<<<<

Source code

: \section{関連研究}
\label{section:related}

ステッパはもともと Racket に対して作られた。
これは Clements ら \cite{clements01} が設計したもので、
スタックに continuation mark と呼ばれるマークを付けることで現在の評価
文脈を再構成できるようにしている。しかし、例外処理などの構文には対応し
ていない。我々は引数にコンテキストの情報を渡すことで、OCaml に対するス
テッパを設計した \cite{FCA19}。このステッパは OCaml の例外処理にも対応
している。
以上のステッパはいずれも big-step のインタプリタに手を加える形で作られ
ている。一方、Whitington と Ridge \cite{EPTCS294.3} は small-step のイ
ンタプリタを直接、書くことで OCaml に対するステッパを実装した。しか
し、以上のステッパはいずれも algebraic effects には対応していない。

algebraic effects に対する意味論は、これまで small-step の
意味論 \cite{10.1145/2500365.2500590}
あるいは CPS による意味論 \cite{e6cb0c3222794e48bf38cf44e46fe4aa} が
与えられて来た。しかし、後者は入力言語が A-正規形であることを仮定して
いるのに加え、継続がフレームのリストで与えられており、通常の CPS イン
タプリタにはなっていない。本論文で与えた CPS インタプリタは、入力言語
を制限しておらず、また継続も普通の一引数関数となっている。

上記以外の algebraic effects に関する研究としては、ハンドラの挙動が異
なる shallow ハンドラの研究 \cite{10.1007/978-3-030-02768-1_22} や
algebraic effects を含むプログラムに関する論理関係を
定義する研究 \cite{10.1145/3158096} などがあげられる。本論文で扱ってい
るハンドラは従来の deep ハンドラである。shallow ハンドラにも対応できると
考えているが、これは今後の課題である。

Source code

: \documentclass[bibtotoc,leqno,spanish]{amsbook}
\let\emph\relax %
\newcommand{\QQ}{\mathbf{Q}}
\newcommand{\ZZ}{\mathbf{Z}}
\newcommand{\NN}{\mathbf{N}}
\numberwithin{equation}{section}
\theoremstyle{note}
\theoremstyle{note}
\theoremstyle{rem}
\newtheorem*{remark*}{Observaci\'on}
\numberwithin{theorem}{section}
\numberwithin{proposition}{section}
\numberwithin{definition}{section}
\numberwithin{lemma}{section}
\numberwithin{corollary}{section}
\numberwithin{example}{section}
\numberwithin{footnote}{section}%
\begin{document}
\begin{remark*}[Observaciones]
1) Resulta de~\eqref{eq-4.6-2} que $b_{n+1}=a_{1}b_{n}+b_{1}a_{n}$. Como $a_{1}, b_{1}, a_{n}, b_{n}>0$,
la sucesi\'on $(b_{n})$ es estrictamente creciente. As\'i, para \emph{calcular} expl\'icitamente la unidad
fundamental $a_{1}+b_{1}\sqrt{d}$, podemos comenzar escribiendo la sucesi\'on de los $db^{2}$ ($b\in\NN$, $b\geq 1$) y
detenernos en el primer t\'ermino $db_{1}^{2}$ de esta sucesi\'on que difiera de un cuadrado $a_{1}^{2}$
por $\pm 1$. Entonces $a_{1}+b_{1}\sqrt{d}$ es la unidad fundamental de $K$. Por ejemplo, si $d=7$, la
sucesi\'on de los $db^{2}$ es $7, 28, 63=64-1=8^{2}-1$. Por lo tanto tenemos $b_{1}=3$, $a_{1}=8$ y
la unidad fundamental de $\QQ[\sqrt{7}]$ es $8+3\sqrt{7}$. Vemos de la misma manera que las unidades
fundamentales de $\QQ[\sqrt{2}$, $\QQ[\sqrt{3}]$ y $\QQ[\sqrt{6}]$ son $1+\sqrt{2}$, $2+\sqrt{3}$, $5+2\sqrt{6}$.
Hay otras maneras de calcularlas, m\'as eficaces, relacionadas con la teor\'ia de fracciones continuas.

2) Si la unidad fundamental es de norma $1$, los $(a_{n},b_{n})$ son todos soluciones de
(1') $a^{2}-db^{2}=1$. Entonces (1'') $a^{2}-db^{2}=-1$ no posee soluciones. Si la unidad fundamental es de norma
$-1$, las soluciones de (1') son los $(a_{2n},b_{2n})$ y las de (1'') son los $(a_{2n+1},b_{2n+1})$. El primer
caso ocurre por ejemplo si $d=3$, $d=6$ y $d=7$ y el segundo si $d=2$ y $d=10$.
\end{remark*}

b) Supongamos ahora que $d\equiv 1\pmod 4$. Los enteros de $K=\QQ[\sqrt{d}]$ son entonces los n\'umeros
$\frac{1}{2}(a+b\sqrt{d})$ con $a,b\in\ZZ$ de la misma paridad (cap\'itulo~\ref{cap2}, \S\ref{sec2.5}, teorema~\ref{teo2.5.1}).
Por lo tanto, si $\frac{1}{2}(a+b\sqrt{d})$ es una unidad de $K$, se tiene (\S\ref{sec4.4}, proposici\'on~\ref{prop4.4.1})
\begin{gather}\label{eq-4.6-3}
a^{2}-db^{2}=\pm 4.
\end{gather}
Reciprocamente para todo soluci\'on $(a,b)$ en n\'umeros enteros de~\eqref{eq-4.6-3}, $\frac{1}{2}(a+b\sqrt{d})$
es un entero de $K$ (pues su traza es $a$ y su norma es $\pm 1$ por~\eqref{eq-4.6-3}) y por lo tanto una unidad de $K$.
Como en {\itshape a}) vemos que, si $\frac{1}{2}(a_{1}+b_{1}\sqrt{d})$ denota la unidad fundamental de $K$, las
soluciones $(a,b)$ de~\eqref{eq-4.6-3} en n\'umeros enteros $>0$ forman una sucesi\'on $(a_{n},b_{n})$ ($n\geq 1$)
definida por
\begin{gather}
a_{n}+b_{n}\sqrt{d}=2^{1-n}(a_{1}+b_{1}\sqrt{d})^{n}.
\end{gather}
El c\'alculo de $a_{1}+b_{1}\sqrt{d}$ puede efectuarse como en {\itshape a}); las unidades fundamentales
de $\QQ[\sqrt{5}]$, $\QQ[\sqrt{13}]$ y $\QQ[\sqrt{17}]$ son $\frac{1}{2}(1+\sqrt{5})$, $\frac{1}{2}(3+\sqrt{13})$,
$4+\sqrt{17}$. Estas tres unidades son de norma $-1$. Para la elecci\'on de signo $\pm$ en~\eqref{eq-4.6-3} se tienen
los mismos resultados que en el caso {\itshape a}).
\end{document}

>>>>

What this exercise asks for is every line of the data above with the word "shallow".

Task result:
なる shallow ハンドラの研究 \cite{10.1007/978-3-030-02768-1_22} や
るハンドラは従来の deep ハンドラである。shallow ハンドラにも対応できると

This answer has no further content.